Some workpieces cannot be manufactured well using conventional methods such as casting. In such cases, an additive manufacturing process, such as build-up welding, is a good option. Optimizing this process is the aim of the EWA project, short for "Development of carbon-martensitic tool steels for the additive manufacturing of highly stressed forming tools using wire-arc additive manufacturing".
The starting materials are thin, powder-filled wires. They are additively processed into punching and forming tools. The project at the Chair of Materials Engineering at Ruhr-Universität Bochum, headed by Prof. Dr. Sebastian Weber, is funded by the Central Innovation Programme for SMEs of the Federal Ministry for Economic Affairs and Climate Protection and was launched on 22 June 2023. Wire-Arc Additive Manufacturing (WAAM) is largely based on gas metal arc welding. The starting materials are inexpensive metal wires.
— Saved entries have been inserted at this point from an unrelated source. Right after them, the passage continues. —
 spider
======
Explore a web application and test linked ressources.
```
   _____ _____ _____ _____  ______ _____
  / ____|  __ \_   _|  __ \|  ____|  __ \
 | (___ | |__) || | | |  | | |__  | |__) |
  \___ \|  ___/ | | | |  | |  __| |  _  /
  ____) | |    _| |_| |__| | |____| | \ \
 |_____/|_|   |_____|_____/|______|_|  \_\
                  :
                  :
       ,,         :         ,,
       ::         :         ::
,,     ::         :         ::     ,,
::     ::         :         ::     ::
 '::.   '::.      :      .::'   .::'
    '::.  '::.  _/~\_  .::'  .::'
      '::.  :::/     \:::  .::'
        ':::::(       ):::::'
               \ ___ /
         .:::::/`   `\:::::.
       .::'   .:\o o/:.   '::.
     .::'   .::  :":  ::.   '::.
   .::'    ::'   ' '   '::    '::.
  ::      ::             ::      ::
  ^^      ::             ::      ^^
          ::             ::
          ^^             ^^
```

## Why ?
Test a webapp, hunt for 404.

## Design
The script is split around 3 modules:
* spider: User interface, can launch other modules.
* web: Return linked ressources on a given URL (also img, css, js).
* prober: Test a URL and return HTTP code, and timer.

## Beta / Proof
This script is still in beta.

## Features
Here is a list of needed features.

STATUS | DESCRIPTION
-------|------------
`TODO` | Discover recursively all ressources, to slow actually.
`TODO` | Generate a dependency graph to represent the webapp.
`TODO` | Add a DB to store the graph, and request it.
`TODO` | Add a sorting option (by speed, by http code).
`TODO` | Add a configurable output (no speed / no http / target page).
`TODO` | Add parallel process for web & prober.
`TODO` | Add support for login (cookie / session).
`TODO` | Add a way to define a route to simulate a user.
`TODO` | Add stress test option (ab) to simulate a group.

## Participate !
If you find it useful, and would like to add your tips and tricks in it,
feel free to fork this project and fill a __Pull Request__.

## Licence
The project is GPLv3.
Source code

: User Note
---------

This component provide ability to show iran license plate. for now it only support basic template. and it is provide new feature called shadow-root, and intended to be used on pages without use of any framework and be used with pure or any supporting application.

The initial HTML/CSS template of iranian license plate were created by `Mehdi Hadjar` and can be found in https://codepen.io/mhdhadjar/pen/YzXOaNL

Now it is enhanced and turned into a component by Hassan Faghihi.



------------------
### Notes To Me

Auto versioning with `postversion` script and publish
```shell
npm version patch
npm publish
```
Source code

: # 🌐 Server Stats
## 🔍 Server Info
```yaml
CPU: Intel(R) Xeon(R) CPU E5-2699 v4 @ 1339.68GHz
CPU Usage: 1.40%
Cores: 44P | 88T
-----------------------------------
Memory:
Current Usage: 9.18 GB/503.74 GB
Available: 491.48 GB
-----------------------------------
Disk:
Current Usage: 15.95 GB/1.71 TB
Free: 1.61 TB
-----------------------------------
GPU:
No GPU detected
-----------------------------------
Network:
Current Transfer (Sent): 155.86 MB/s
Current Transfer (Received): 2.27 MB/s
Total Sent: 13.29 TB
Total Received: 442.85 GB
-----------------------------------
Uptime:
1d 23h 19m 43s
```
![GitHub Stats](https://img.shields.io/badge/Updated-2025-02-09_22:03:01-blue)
In the EWA project, so-called cored wires are used: tubes filled with metal powder. These allow a high degree of flexibility in the alloy composition produced directly in the cored wire. As the material in the WAAM process is only applied locally according to a 3D CAD model where it should remain, 90-100% of the material applied in the process can be retained right through to the finished workpiece. This high degree of utilization means significant material savings and therefore an improvedCO2 balance compared to the conventional casting process route. And the process is fast: up to twelve kilograms of material can be applied within one hour.